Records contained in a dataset
--- START ---

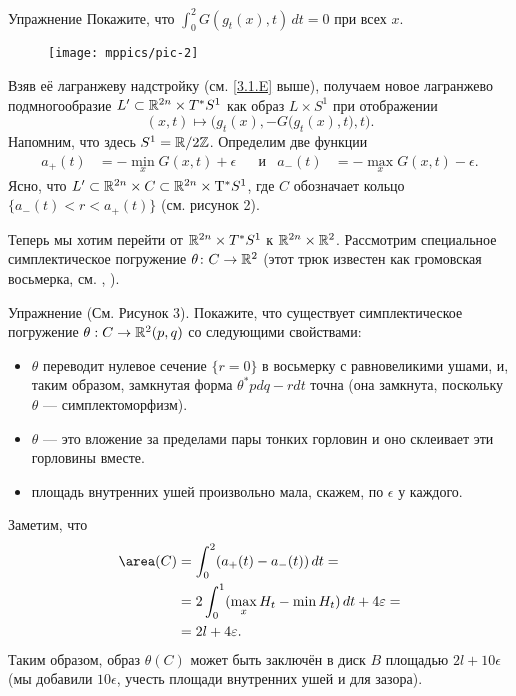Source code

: \begin{ex*}{Упражнение}
Покажите, что $\int_0^2G (g_t (x), t)\,dt = 0$ при всех $x$.
\end{ex*}

\begin{figure}[ht!]
\vskip-0mm
\centering
\texttt{[image: mppics/pic-2]}
\caption{}\label{pic-2}
\vskip0mm
\end{figure}

Взяв её лагранжеву надстройку (см. \ref{3.1.E} выше),
получаем новое лагранжево подмногообразие $L' \subset \RR^{2n} \z\times T^{\ast} S^1$ как образ $L \times S^1$ при отображении 
\[(x, t) \mapsto \Big(g_t (x), -G \big(g_t (x), t\big), t\Big).\]
Напомним, что здесь $S^1 = \mathbb{R} / 2\mathbb{Z}$.
Определим две функции 
\begin{align*}a_+ (t) &= - \min_x G (x, t) + \epsilon
&&\text{и}&
a_- (t) &= - \max_x G (x, t) - \epsilon.
\end{align*}
Ясно, что $L' \subset \mathbb{R}^{2n} \times C \subset \mathbb{R}^{2n} \times \mathrm{T}^\ast S^1$, где $C$ обозначает кольцо 
$\{a_- (t) <r <a_+ (t)\}$
(см. рисунок 2).

Теперь мы хотим перейти от $\mathbb{R}^{2n} \times T^{\ast} S^1$ к $\mathbb{R}^{2n} \times \mathbb{R}^2$.
Рассмотрим специальное симплектическое погружение $\theta\colon C \to \mathbb{R}^2$
(этот трюк известен как громовская восьмерка, см. \cite{G1}, \cite{AL}).

\begin{ex*}{Упражнение}
(См. Рисунок 3).
Покажите, что существует симплектическое погружение $\theta: C \to \mathbb{R}^2 (p, q)$ со следующими свойствами: 
\begin{itemize}
\item $\theta$ переводит нулевое сечение $\{r = 0\}$ в восьмерку с равновеликими ушами, и, таким образом, замкнутая форма $\theta^\ast pdq - rdt$ точна (она замкнута, поскольку $\theta$ --- симплектоморфизм).
\item $\theta$ --- это вложение за пределами пары тонких горловин и оно склеивает эти горловины вместе.
\item площадь внутренних ушей произвольно мала, скажем, по $\epsilon$ у каждого. 
\end{itemize}
\end{ex*}

Заметим, что 
\begin{align*}
\area (C) 
&= \int_0^2(a_+ (t) - a_- (t))\,dt = 
\\
&=2 \int_0^1(\max_x H_t - \min H_t) \,dt + 4\epsilon =
\\
&=2l + 4\epsilon.
\end{align*}
Таким образом, образ $\theta (C)$ может быть заключён в диск $B$
площадью $2l + 10\epsilon$ (мы добавили $10\epsilon$,  учесть
  площади внутренних ушей и для зазора).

--- END ---

→ **EXERCISE DIRECTIONS**
What you return must match the records exactly, apart from the images, which are omitted.

→ **TASK OUTPUT**
Source code

: \begin{ex*}{Упражнение}
Покажите, что $\int_0^2G (g_t (x), t)\,dt = 0$ при всех $x$.
\end{ex*}

\begin{figure}[ht!]
\vskip-0mm
\centering
\texttt{[image: mppics/pic-2]}
\caption{}\label{pic-2}
\vskip0mm
\end{figure}

Взяв её лагранжеву надстройку (см. \ref{3.1.E} выше),
получаем новое лагранжево подмногообразие $L' \subset \RR^{2n} \z\times T^{\ast} S^1$ как образ $L \times S^1$ при отображении 
\[(x, t) \mapsto \Big(g_t (x), -G \big(g_t (x), t\big), t\Big).\]
Напомним, что здесь $S^1 = \mathbb{R} / 2\mathbb{Z}$.
Определим две функции 
\begin{align*}a_+ (t) &= - \min_x G (x, t) + \epsilon
&&\text{и}&
a_- (t) &= - \max_x G (x, t) - \epsilon.
\end{align*}
Ясно, что $L' \subset \mathbb{R}^{2n} \times C \subset \mathbb{R}^{2n} \times \mathrm{T}^\ast S^1$, где $C$ обозначает кольцо 
$\{a_- (t) <r <a_+ (t)\}$
(см. рисунок 2).

Теперь мы хотим перейти от $\mathbb{R}^{2n} \times T^{\ast} S^1$ к $\mathbb{R}^{2n} \times \mathbb{R}^2$.
Рассмотрим специальное симплектическое погружение $\theta\colon C \to \mathbb{R}^2$
(этот трюк известен как громовская восьмерка, см. \cite{G1}, \cite{AL}).

\begin{ex*}{Упражнение}
(См. Рисунок 3).
Покажите, что существует симплектическое погружение $\theta: C \to \mathbb{R}^2 (p, q)$ со следующими свойствами: 
\begin{itemize}
\item $\theta$ переводит нулевое сечение $\{r = 0\}$ в восьмерку с равновеликими ушами, и, таким образом, замкнутая форма $\theta^\ast pdq - rdt$ точна (она замкнута, поскольку $\theta$ --- симплектоморфизм).
\item $\theta$ --- это вложение за пределами пары тонких горловин и оно склеивает эти горловины вместе.
\item площадь внутренних ушей произвольно мала, скажем, по $\epsilon$ у каждого. 
\end{itemize}
\end{ex*}

Заметим, что 
\begin{align*}
\area (C) 
&= \int_0^2(a_+ (t) - a_- (t))\,dt = 
\\
&=2 \int_0^1(\max_x H_t - \min H_t) \,dt + 4\epsilon =
\\
&=2l + 4\epsilon.
\end{align*}
Таким образом, образ $\theta (C)$ может быть заключён в диск $B$
площадью $2l + 10\epsilon$ (мы добавили $10\epsilon$,  учесть
  площади внутренних ушей и для зазора).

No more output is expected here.